YOUNG families are being forced to jettison private health insurance in their tens of thousands, new figures reveal.
The number of people with private health insurance who are over 60 years of age is rising substantially – while younger groups continue to exit the market.
The stark age divide is a massive problem for the industry, as it leaves less scope to rely on younger, healthier people to subsidise the claims of the older, sicker generations.
The problem has been worsening since the economic downturn began, the statistics show.
In 2008, there were 334,372 people in their late teens and 20s with health insurance, but this dropped to just 234,221 by the end of 2012.
People in their 30s have also given up their insurance in big numbers – down from 370,084 in 2008 to 314,142 at the end of 2012.
Those in their 60s – a group more likely to make claims – made up 188,676 of the privately insured in 2008, and their ranks had risen to 212,223 by 2012.
The over-80s accounted for 37,014 in 2008 but this age group grew to 37,410 by 2012, the figures provided by Health Minister James Reilly revealed.

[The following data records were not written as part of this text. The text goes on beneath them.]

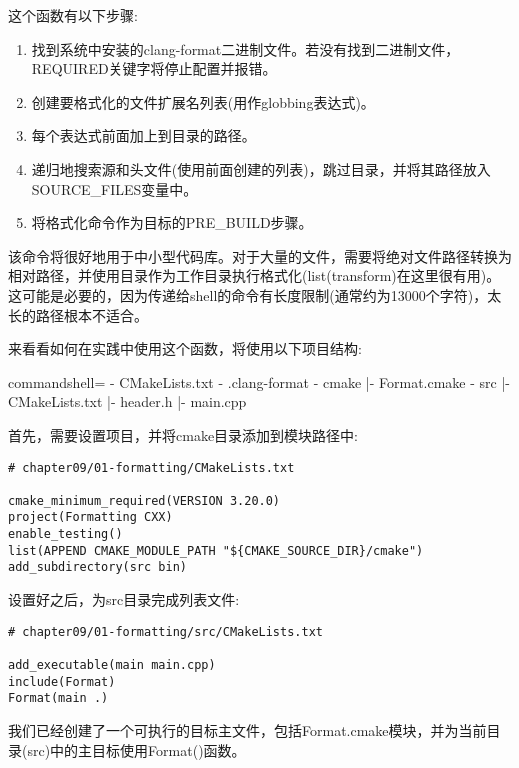 这个函数有以下步骤:

\begin{enumerate}
\item 
找到系统中安装的clang-format二进制文件。若没有找到二进制文件，REQUIRED关键字将停止配置并报错。

\item 
创建要格式化的文件扩展名列表(用作globbing表达式)。

\item 
每个表达式前面加上到目录的路径。

\item 
递归地搜索源和头文件(使用前面创建的列表)，跳过目录，并将其路径放入SOURCE\_FILES变量中。

\item 
将格式化命令作为目标的PRE\_BUILD步骤。
\end{enumerate}

该命令将很好地用于中小型代码库。对于大量的文件，需要将绝对文件路径转换为相对路径，并使用目录作为工作目录执行格式化(list(transform)在这里很有用)。这可能是必要的，因为传递给shell的命令有长度限制(通常约为13000个字符)，太长的路径根本不适合。

来看看如何在实践中使用这个函数，将使用以下项目结构:

\begin{tcblisting}{commandshell={}}
- CMakeLists.txt
- .clang-format
- cmake
    |- Format.cmake
- src
    |- CMakeLists.txt
    |- header.h
    |- main.cpp
\end{tcblisting}

首先，需要设置项目，并将cmake目录添加到模块路径中:

\begin{lstlisting}[style=styleCMake]
# chapter09/01-formatting/CMakeLists.txt

cmake_minimum_required(VERSION 3.20.0)
project(Formatting CXX)
enable_testing()
list(APPEND CMAKE_MODULE_PATH "${CMAKE_SOURCE_DIR}/cmake")
add_subdirectory(src bin)
\end{lstlisting}

设置好之后，为src目录完成列表文件:

\begin{lstlisting}[style=styleCMake]
# chapter09/01-formatting/src/CMakeLists.txt

add_executable(main main.cpp)
include(Format)
Format(main .)
\end{lstlisting}

我们已经创建了一个可执行的目标主文件，包括Format.cmake模块，并为当前目录(src)中的主目标使用Format()函数。

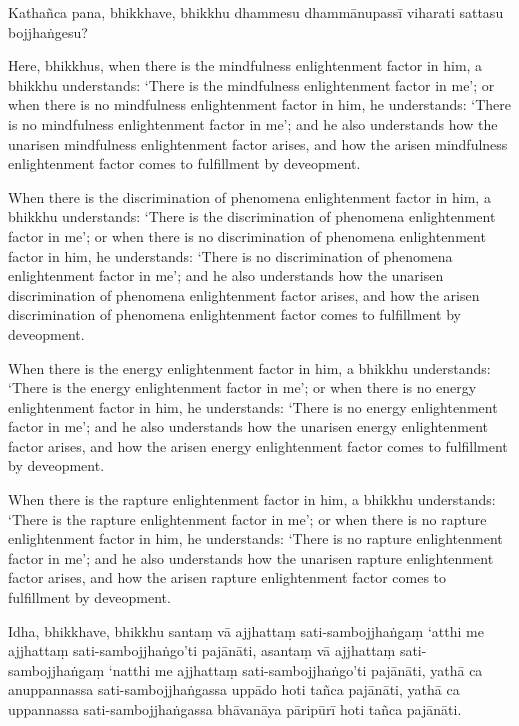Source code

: Kathañca pana, bhikkhave, bhikkhu dhammesu dhammānupassī viharati sattasu
bojjhaṅgesu?

\englishPage

Here, bhikkhus, when there is the mindfulness enlightenment factor in him, a
bhikkhu understands: `There is the mindfulness enlightenment factor in me'; or
when there is no mindfulness enlightenment factor in him, he understands: `There
is no mindfulness enlightenment factor in me'; and he also understands how the
unarisen mindfulness enlightenment factor arises, and how the arisen mindfulness
enlightenment factor comes to fulfillment by deveopment.

When there is the discrimination of phenomena enlightenment factor in him, a
bhikkhu understands: `There is the discrimination of phenomena enlightenment
factor in me'; or when there is no discrimination of phenomena enlightenment
factor in him, he understands: `There is no discrimination of phenomena
enlightenment factor in me'; and he also understands how the unarisen
discrimination of phenomena enlightenment factor arises, and how the arisen
discrimination of phenomena enlightenment factor comes to fulfillment by
deveopment.

When there is the energy enlightenment factor in him, a bhikkhu understands:
`There is the energy enlightenment factor in me'; or when there is no energy
enlightenment factor in him, he understands: `There is no energy enlightenment
factor in me'; and he also understands how the unarisen energy enlightenment
factor arises, and how the arisen energy enlightenment factor comes to
fulfillment by deveopment.

When there is the rapture enlightenment factor in him, a bhikkhu understands:
`There is the rapture enlightenment factor in me'; or when there is no rapture
enlightenment factor in him, he understands: `There is no rapture enlightenment
factor in me'; and he also understands how the unarisen rapture enlightenment
factor arises, and how the arisen rapture enlightenment factor comes to
fulfillment by deveopment.

\paliPage

Idha, bhikkhave, bhikkhu
santaṃ vā ajjhattaṃ sati-sambojjhaṅgaṃ ‘atthi me ajjhattaṃ sati-sambojjhaṅgo’ti pajānāti,
asantaṃ vā ajjhattaṃ sati-sambojjhaṅgaṃ ‘natthi me ajjhattaṃ sati-sambojjhaṅgo’ti pajānāti,
yathā ca anuppannassa sati-sambojjhaṅgassa uppādo hoti tañca pajānāti,
yathā ca uppannassa sati-sambojjhaṅgassa bhāvanāya pāripūrī hoti tañca pajānāti.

Commenting on the trend, health insurance expert Dermot Goode said the older age groups would be people who already had insurance.
They were ageing and "graduating" into the older age groups, swelling the numbers there – which was an issue for the industry, particularly as people are living longer these days.
The ageing client base of health insurers was costing them more and could push up premiums even further, he warned.
This financial pressure is in addition to recent Budget changes to tax relief, which will mean rises of between €50 and €800 a year in the cost of policies.
Mr Goode said that "older people are absolutely holding on to their cover" but younger people are ditching it.
"As the pool of private health insurance subscribers shrinks, the age profile of what is left increases – because all the young people are leaving.
"Then your claims costs go up and the insurance companies pass on more increases. That in turn forces more young people out. It is a vicious circle."
As people turn 50 and 55 years, they will generally choose to re-mortgage the house rather than give up their health insurance, said Mr Goode, who runs Healthinsurancesavings.ie.
"They are the ones who will not let it go – and the concerning thing is that it is the young people who are letting it lapse," he added.
Since October 16, tax relief for medical insurance premiums has been restricted to the first €1,000 per adult and the first €500 per child insured.
Any portion of premium paid in excess of these ceilings will no longer qualify for tax relief. The Revenue Commissioners estimate that it will affect 577,000 policy holders covering 1.1 million adults and children.
The Department of Finance has insisted that many of these will only be affected marginally, depending on the cost of the policies.
"In addition, individuals can of course opt for less expensive policies and therefore avoid the impact of this measure entirely," said a spokesman.
But insurers insist that the vast majority of premiums will be hit.
And families were already under pressure as a typical policy has shot up by 150pc since the downturn began in 2008.
Dr Reilly has pointed out that the number of people insured continues to decline since it peaked at almost 2.3 million at the end of 2008.
"The reduction in numbers has occurred in all age groups, but particularly in the 18 to 29 age group," he said.
"The loss of younger insured adults from the private health insurance market has a strong impact on inter-generational solidarity, which underpins our community-rated health insurance market."
But he said younger age groups who exit private health insurance are unlikely to place a burden on the public health system because they tend to be healthier.